→ WORK REQUIRED
Go through the lines below and tally those containing the string "cout". Respond with the number only.

→ SUPPLIED RECORDS
= Beginning of Section =

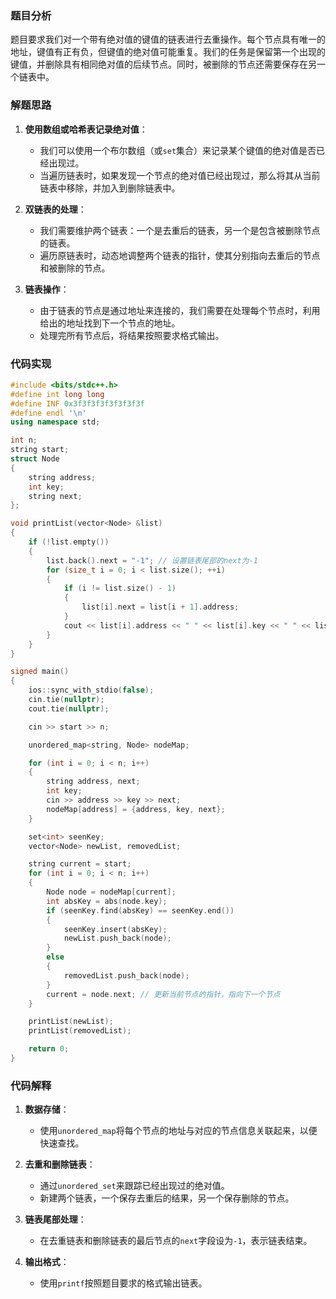 ### 题目分析

题目要求我们对一个带有绝对值的键值的链表进行去重操作。每个节点具有唯一的地址，键值有正有负，但键值的绝对值可能重复。我们的任务是保留第一个出现的键值，并删除具有相同绝对值的后续节点。同时，被删除的节点还需要保存在另一个链表中。

### 解题思路

1. **使用数组或哈希表记录绝对值**：
   - 我们可以使用一个布尔数组（或`set`集合）来记录某个键值的绝对值是否已经出现过。
   - 当遍历链表时，如果发现一个节点的绝对值已经出现过，那么将其从当前链表中移除，并加入到删除链表中。

2. **双链表的处理**：
   - 我们需要维护两个链表：一个是去重后的链表，另一个是包含被删除节点的链表。
   - 遍历原链表时，动态地调整两个链表的指针，使其分别指向去重后的节点和被删除的节点。

3. **链表操作**：
   - 由于链表的节点是通过地址来连接的，我们需要在处理每个节点时，利用给出的地址找到下一个节点的地址。
   - 处理完所有节点后，将结果按照要求格式输出。

### 代码实现

```cpp
#include <bits/stdc++.h>
#define int long long
#define INF 0x3f3f3f3f3f3f3f3f
#define endl '\n'
using namespace std;

int n;
string start;
struct Node
{
    string address;
    int key;
    string next;
};

void printList(vector<Node> &list)
{
    if (!list.empty())
    {
        list.back().next = "-1"; // 设置链表尾部的next为-1
        for (size_t i = 0; i < list.size(); ++i)
        {
            if (i != list.size() - 1)
            {
                list[i].next = list[i + 1].address;
            }
            cout << list[i].address << " " << list[i].key << " " << list[i].next << endl;
        }
    }
}

signed main()
{
    ios::sync_with_stdio(false);
    cin.tie(nullptr);
    cout.tie(nullptr);

    cin >> start >> n;

    unordered_map<string, Node> nodeMap;

    for (int i = 0; i < n; i++)
    {
        string address, next;
        int key;
        cin >> address >> key >> next;
        nodeMap[address] = {address, key, next};
    }

    set<int> seenKey;
    vector<Node> newList, removedList;

    string current = start;
    for (int i = 0; i < n; i++)
    {
        Node node = nodeMap[current];
        int absKey = abs(node.key);
        if (seenKey.find(absKey) == seenKey.end())
        {
            seenKey.insert(absKey);
            newList.push_back(node);
        }
        else
        {
            removedList.push_back(node);
        }
        current = node.next; // 更新当前节点的指针，指向下一个节点
    }

    printList(newList);
    printList(removedList);

    return 0;
}
```

### 代码解释

1. **数据存储**：
   - 使用`unordered_map`将每个节点的地址与对应的节点信息关联起来，以便快速查找。
  
2. **去重和删除链表**：
   - 通过`unordered_set`来跟踪已经出现过的绝对值。
   - 新建两个链表，一个保存去重后的结果，另一个保存删除的节点。
  
3. **链表尾部处理**：
   - 在去重链表和删除链表的最后节点的`next`字段设为`-1`，表示链表结束。
  
4. **输出格式**：
   - 使用`printf`按照题目要求的格式输出链表。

= End of Section =

→ YOUR SOLUTION
2